It is well known that the principle mechanism for gas detection is based on the adsorption–desorption of molecules on the sensor surface (Sovizi 2020). Several reports have been published to demonstrate the functionality of these types of sensors. In the present case, the surface of CoMn2O4/rGO consists of a large number of hetero-nanograins, on which the O2 molecules in air get adsorbed to effect the change in current. In detail, the oxygen molecules adsorbed on the surface of CoMn2O4/rGO nanocomposite, arrest free electrons from the conduction band to form O2− oxygen ions (Qin et al. 2014). This creates free-electron deficiency and consequently the current flow is restricted. The current produced by CoMn2O4/rGO nanocomposite sensor, at this stage is primarily influenced by the formation of oxygen ions and is known as the initial current or base current of the sensor (Ia). When the analyte gas, i.e., ammonia gas is admitted, it reacts with the surface adsorbed oxygen ions, which results in the release of free electrons to the conduction band of the CoMn2O4/rGO sensor. This release of free electrons increases the current flow, which is now recorded as Ig. The recorded values of Ig and Ia can be used to calculate the sensitivity.

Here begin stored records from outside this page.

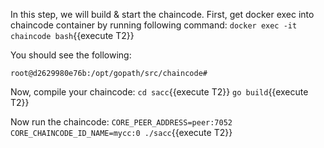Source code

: In this step, we will build & start the chaincode. First, get docker exec into chaincode container by running following command:
`docker exec -it chaincode bash`{{execute T2}}

You should see the following:
```
root@d2629980e76b:/opt/gopath/src/chaincode#
```

Now, compile your chaincode:
`cd sacc`{{execute T2}}
`go build`{{execute T2}}

Now run the chaincode:
`CORE_PEER_ADDRESS=peer:7052 CORE_CHAINCODE_ID_NAME=mycc:0 ./sacc`{{execute T2}}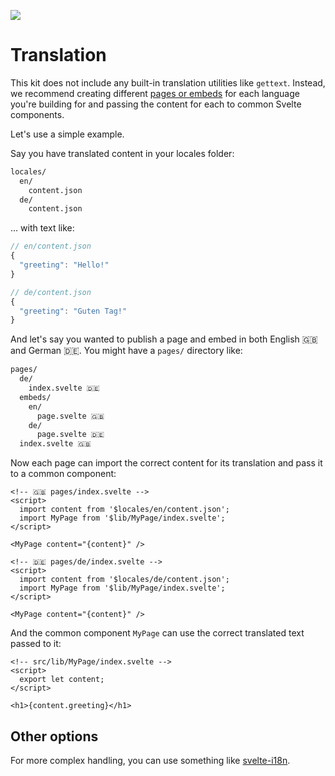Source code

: ![](https://graphics.thomsonreuters.com/style-assets/images/logos/reuters-graphics-logo/svg/graphics-logo-color-dark.svg)

# Translation

This kit does not include any built-in translation utilities like `gettext`. Instead, we recommend creating different [pages or embeds](./pages.md) for each language you're building for and passing the content for each to common Svelte components.

Let's use a simple example.

Say you have translated content in your locales folder:

```bash
locales/
  en/
    content.json
  de/
    content.json
```

... with text like:

```javascript
// en/content.json
{
  "greeting": "Hello!"
}

// de/content.json
{
  "greeting": "Guten Tag!"
}
```

And let's say you wanted to publish a page and embed in both English 🇬🇧 and German 🇩🇪. You might have a `pages/` directory like:

```bash
pages/
  de/
    index.svelte 🇩🇪
  embeds/
    en/
      page.svelte 🇬🇧
    de/
      page.svelte 🇩🇪
  index.svelte 🇬🇧

```

Now each page can import the correct content for its translation and pass it to a common component:

```svelte
<!-- 🇬🇧 pages/index.svelte -->
<script>
  import content from '$locales/en/content.json';
  import MyPage from '$lib/MyPage/index.svelte';
</script>

<MyPage content="{content}" />
```

```svelte
<!-- 🇩🇪 pages/de/index.svelte -->
<script>
  import content from '$locales/de/content.json';
  import MyPage from '$lib/MyPage/index.svelte';
</script>

<MyPage content="{content}" />
```

And the common component `MyPage` can use the correct translated text passed to it:

```svelte
<!-- src/lib/MyPage/index.svelte -->
<script>
  export let content;
</script>

<h1>{content.greeting}</h1>
```

## Other options

For more complex handling, you can use something like [svelte-i18n](https://github.com/kaisermann/svelte-i18n).
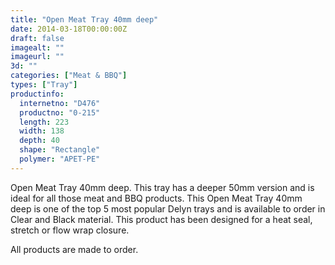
 ```yaml
---
title: "Open Meat Tray 40mm deep"
date: 2014-03-18T00:00:00Z
draft: false
imagealt: ""
imageurl: ""
3d: ""
categories: ["Meat & BBQ"]
types: ["Tray"]
productinfo:
  internetno: "D476"
  productno: "0-215"
  length: 223
  width: 138
  depth: 40
  shape: "Rectangle"
  polymer: "APET-PE"
---
```

Open Meat Tray 40mm deep. This tray has a deeper 50mm version and is ideal for all those meat and BBQ products. This Open Meat Tray 40mm deep is one of the top 5 most popular Delyn trays and is available to order in Clear and Black material. This product has been designed for a heat seal, stretch or flow wrap closure.

All products are made to order.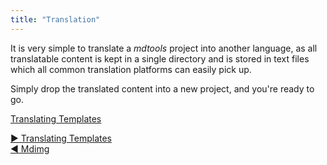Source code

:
 ```yaml
---
title: "Translation"
---
```



It is very simple to translate a _mdtools_ project into another language, as all translatable content is kept in a single directory and is stored in text files which all common translation platforms can easily pick up. 

Simply drop the translated content into a new project, and you're ready to go.

  <dt><a href="translating-templates.html">Translating Templates</a></dt>
  <dd></dd>


[&#9654; Translating Templates](translating-templates.html)<br/>[&#9664; Mdimg](mdimg.html)

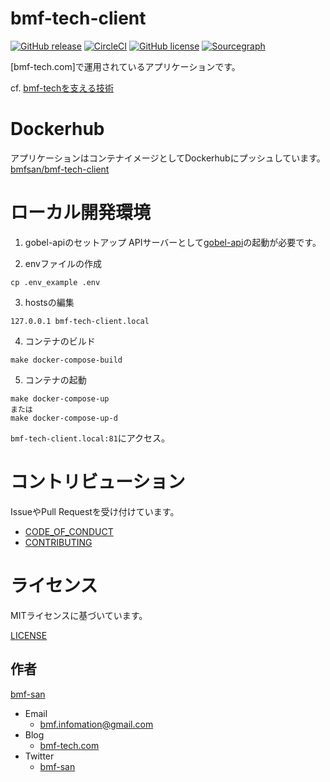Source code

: # bmf-tech-client
[![GitHub release](https://img.shields.io/github/release/bmf-san/bmf-tech-client.svg)](https://github.com/bmf-san/bmf-tech-client/releases)
[![CircleCI](https://circleci.com/gh/bmf-san/bmf-tech-client/tree/master.svg?style=svg)](https://circleci.com/gh/bmf-san/bmf-tech-client/tree/master)
[![GitHub license](https://img.shields.io/github/license/bmf-san/bmf-tech-client)](https://github.com/bmf-san/bmf-tech-client/blob/master/LICENSE)
[![Sourcegraph](https://sourcegraph.com/github.com/bmf-san/bmf-tech-client/-/badge.svg)](https://sourcegraph.com/github.com/bmf-san/bmf-tech-client?badge)

[bmf-tech.com]で運用されているアプリケーションです。

cf. [bmf-techを支える技術](https://bmf-tech.com/posts/bmf-tech%E3%82%92%E6%94%AF%E3%81%88%E3%82%8B%E6%8A%80%E8%A1%93)

# Dockerhub
アプリケーションはコンテナイメージとしてDockerhubにプッシュしています。
[bmfsan/bmf-tech-client](https://hub.docker.com/r/bmfsan/bmf-tech-client)

# ローカル開発環境
1. gobel-apiのセットアップ
APIサーバーとして[gobel-api](https://github.com/bmf-san/gobel-api)の起動が必要です。

2. envファイルの作成
```
cp .env_example .env
```

3. hostsの編集
```
127.0.0.1 bmf-tech-client.local
```

4. コンテナのビルド
```
make docker-compose-build
```

5. コンテナの起動
```
make docker-compose-up
または
make docker-compose-up-d
```

`bmf-tech-client.local:81`にアクセス。

# コントリビューション
IssueやPull Requestを受け付けています。

- [CODE_OF_CONDUCT](https://github.com/bmf-san/bmf-tech-client/blob/master/.github/CODE_OF_CONDUCT.md)
- [CONTRIBUTING](https://github.com/bmf-san/bmf-tech-client/blob/master/.github/CONTRIBUTING.md)

# ライセンス
MITライセンスに基づいています。

[LICENSE](https://github.com/bmf-san/bmf-tech-client/blob/master/LICENSE)

## 作者
[bmf-san](https://github.com/bmf-san)

- Email
  - bmf.infomation@gmail.com
- Blog
  - [bmf-tech.com](http://bmf-tech.com)
- Twitter
  - [bmf-san](https://twitter.com/bmf-san)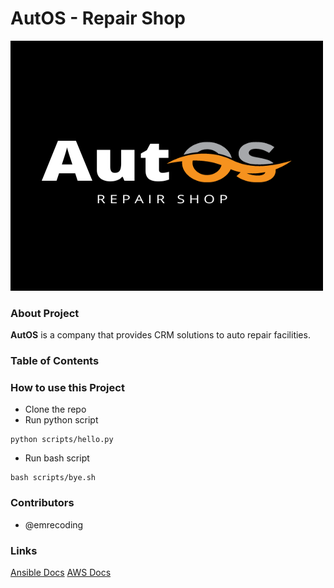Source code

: # AutOS - Repair Shop

<img src="images/AutOS.png" alt="logo" width="500" height="400" class="center">

### About Project
**AutOS** is a company that provides CRM solutions to auto repair facilities. 

### Table of Contents

### How to use this Project

- Clone the repo
- Run python script

```
python scripts/hello.py 
```
- Run bash script

```
bash scripts/bye.sh
```

### Contributors

- @emrecoding

### Links

[Ansible Docs](https://docs.ansible.com/)
[AWS Docs](https://docs.aws.amazon.com/)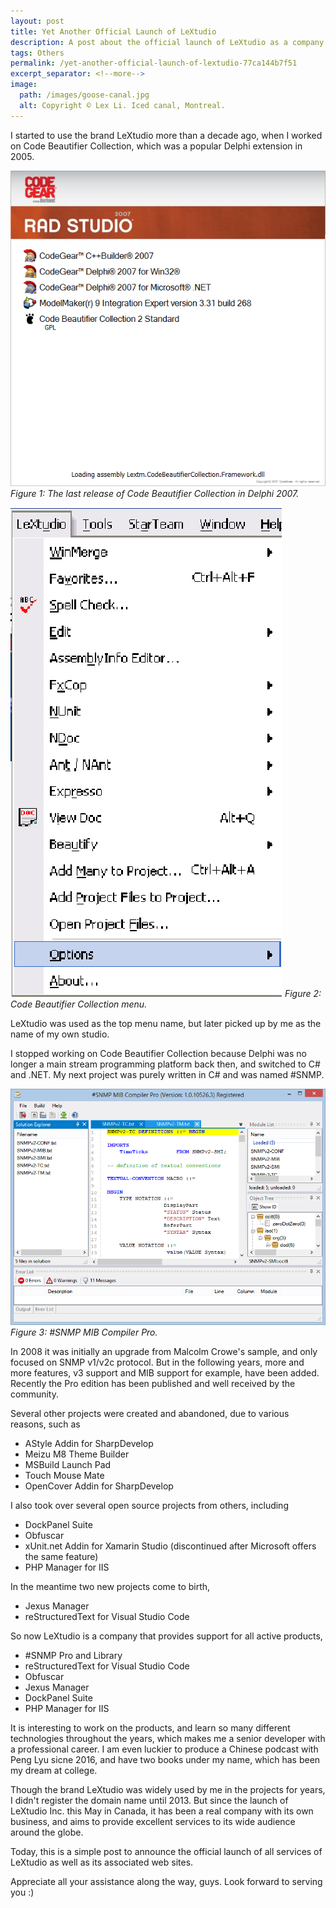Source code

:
 ```yaml
---
layout: post
title: Yet Another Official Launch of LeXtudio
description: A post about the official launch of LeXtudio as a company.
tags: Others
permalink: /yet-another-official-launch-of-lextudio-77ca144b7f51
excerpt_separator: <!--more-->
image:
  path: /images/goose-canal.jpg
  alt: Copyright © Lex Li. Iced canal, Montreal.
---
```


I started to use the brand LeXtudio more than a decade ago, when I worked on Code Beautifier Collection, which was a popular Delphi extension in 2005.
<!--more-->

![img-description](/images/code-beautifiers.png)
_Figure 1: The last release of Code Beautifier Collection in Delphi 2007._

![img-description](/images/cbc-menu.png)
_Figure 2: Code Beautifier Collection menu._

LeXtudio was used as the top menu name, but later picked up by me as the name of my own studio.

I stopped working on Code Beautifier Collection because Delphi was no longer a main stream programming platform back then, and switched to C# and .NET. My next project was purely written in C# and was named #SNMP.

![img-description](/images/snmp-mib-compiler.png)
_Figure 3: #SNMP MIB Compiler Pro._

In 2008 it was initially an upgrade from Malcolm Crowe's sample, and only focused on SNMP v1/v2c protocol. But in the following years, more and more features, v3 support and MIB support for example, have been added. Recently the Pro edition has been published and well received by the community.

Several other projects were created and abandoned, due to various reasons, such as

* AStyle Addin for SharpDevelop
* Meizu M8 Theme Builder
* MSBuild Launch Pad
* Touch Mouse Mate
* OpenCover Addin for SharpDevelop

I also took over several open source projects from others, including

* DockPanel Suite
* Obfuscar
* xUnit.net Addin for Xamarin Studio (discontinued after Microsoft offers the same feature)
* PHP Manager for IIS

In the meantime two new projects come to birth,

* Jexus Manager
* reStructuredText for Visual Studio Code

So now LeXtudio is a company that provides support for all active products,

* #SNMP Pro and Library
* reStructuredText for Visual Studio Code
* Obfuscar
* Jexus Manager
* DockPanel Suite
* PHP Manager for IIS

It is interesting to work on the products, and learn so many different technologies throughout the years, which makes me a senior developer with a professional career. I am even luckier to produce a Chinese podcast with Peng Lyu sicne 2016, and have two books under my name, which has been my dream at college.

Though the brand LeXtudio was widely used by me in the projects for years, I didn't register the domain name until 2013. But since the launch of LeXtudio Inc. this May in Canada, it has been a real company with its own business, and aims to provide excellent services to its wide audience around the globe.

Today, this is a simple post to announce the official launch of all services of LeXtudio as well as its associated web sites.

Appreciate all your assistance along the way, guys. Look forward to serving you :)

The oxygen ion formation on the sensor surface can be regulated by controlling the operating temperature, for example, only the O2− (< 100 °C) and O (100–300 °C) ions can be chemically formed at relatively low temperatures (Kumar and Mariappan 2019).

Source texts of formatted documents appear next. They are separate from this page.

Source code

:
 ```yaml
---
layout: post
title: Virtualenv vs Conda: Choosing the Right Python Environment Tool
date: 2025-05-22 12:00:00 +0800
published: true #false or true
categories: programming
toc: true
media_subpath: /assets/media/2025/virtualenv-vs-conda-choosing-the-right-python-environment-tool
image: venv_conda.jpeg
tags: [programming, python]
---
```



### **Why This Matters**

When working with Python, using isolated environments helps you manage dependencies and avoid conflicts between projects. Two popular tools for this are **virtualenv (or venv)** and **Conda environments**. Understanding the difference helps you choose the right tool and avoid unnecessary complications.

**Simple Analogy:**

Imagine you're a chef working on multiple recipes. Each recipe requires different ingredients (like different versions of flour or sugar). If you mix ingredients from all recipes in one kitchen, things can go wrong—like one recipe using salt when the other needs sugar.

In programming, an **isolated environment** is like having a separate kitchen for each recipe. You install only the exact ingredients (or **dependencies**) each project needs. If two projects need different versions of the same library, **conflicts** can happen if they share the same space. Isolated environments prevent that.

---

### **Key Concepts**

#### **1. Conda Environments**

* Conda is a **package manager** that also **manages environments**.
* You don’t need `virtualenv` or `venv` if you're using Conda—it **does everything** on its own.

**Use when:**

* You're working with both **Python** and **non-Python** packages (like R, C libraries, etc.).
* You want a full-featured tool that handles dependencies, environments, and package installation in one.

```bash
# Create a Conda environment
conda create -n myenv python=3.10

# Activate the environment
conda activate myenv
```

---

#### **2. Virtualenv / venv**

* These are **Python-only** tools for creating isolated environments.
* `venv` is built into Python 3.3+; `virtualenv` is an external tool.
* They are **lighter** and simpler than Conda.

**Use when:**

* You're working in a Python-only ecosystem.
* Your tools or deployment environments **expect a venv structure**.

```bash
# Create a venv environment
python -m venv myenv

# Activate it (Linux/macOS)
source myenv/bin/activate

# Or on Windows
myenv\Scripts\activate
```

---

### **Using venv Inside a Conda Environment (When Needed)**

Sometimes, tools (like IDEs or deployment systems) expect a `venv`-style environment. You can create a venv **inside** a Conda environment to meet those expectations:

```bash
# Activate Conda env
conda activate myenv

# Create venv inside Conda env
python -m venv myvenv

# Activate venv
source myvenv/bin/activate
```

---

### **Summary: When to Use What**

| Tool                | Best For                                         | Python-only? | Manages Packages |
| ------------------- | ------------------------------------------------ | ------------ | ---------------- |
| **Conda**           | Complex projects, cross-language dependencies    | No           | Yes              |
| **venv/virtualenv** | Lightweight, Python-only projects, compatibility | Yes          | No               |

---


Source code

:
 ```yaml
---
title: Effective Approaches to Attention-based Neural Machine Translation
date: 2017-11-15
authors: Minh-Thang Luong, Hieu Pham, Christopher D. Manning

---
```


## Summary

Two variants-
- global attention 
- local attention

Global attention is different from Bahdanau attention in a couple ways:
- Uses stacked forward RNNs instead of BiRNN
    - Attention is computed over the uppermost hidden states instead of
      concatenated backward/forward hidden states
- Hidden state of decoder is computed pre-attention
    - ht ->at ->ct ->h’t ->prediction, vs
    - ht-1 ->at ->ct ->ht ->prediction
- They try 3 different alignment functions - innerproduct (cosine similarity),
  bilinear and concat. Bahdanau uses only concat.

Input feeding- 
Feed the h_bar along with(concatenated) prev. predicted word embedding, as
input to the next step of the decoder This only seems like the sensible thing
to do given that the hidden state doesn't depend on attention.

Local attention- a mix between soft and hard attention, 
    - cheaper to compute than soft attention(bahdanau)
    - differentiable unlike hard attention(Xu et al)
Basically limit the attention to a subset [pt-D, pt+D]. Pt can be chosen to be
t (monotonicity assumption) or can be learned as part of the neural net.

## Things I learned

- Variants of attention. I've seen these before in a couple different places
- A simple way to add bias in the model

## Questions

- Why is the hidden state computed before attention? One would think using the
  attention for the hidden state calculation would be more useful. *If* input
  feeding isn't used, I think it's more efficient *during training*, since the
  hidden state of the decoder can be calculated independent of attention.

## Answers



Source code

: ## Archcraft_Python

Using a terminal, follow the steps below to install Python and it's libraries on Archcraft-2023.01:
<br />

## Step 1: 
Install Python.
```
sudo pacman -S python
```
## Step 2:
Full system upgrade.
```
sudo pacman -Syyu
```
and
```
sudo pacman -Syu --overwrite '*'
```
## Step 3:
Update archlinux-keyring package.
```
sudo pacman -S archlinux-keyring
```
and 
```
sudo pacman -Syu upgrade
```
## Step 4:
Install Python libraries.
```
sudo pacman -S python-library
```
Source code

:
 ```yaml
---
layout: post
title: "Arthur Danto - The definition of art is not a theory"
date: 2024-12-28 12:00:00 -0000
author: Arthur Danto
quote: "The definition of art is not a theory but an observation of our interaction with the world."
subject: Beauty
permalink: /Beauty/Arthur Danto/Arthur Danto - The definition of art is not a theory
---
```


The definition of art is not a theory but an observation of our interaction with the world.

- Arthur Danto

The following equations demonstrate the general possible reaction in CoMn2O4/rGO during ammonia gas sensing.

$${\text{O}}_{{2}} \left( {{\text{gas}}} \right) \to {\text{O}}_{{2}} \left( {{\text{adsorb}}} \right)$$
(1)
$${\text{O}}_{{2}} \left( {{\text{adsorb}}} \right) + {\text{e}}^{ - } \to {\text{O}}^{{2}} \left( {{\text{adsorb}}} \right)$$
(2)
$${\text{4NH}}_{{3}} + {\text{5O}}^{{{2} - }} \left( {{\text{adsorb}}} \right) \to {\text{4NO}} + {\text{6H}}_{{2}} {\text{O}} + {\text{5e}}^{-}$$
(3)

The ammonia gas gets oxidized by reacting with oxygen ions, as mentioned in Eq. (3). The selective oxidation-based ammonia sensing has been reported by several researchers. For example, Lihua Hub et al. (Dong et al. 2017) reported the room temperature ammonia sensing by hydrothermally synthesized coral-shaped Dy2O3, in which the sensor acted as a catalyst and oxidized the ammonia gas into NO and H2O. Several catalysts, particularly, transition metal oxides such as Ag/Al2O3, MnOx/CeO2, La-hexaaluminates (La-M, where M = Fe, Cu, Co, and Mn) catalysts (Zhang and He 2009; Yu et al. 2015; Jiang et al. 2020), etc., have been investigated by the researchers, which gives hydrazinium-type intermediate during the oxidation of ammonia. In this study, the reducing gas (NH3) is passed over the sensor (CoMn2O4/rGO), where it interacts with the adsorbed oxygen anions, causing the removal of oxygen from the sensor surface and as a result, the electrons got released back into the nanograins (Jain et al. 2018).

Conclusion

Highly sensitive ammonia (NH3) gas sensor based on the CoMn2O4 pyramid decorated rGO nanosheet sample was fabricated. The micro/nano networks of CoMn2O4 pyramids were anchored homogeneously on the surface of reduced graphene oxide (rGO). The NH3 sensing performances of the synthesized samples were examined with different gas concentrations. The CoMn2O4/rGO nanocomposite sample displayed excellent performance (3.5 for 100 ppm at room temperature) compared to the NiMn2O4 (1.03), CoMn2O4 (1.5), and NiMn2O4/rGO (1.55) samples. The obtained results demonstrate that the pyramid-like CoMn2O4 nanostructure with rGO can be promising for the fabrication of high-performance gas sensor device.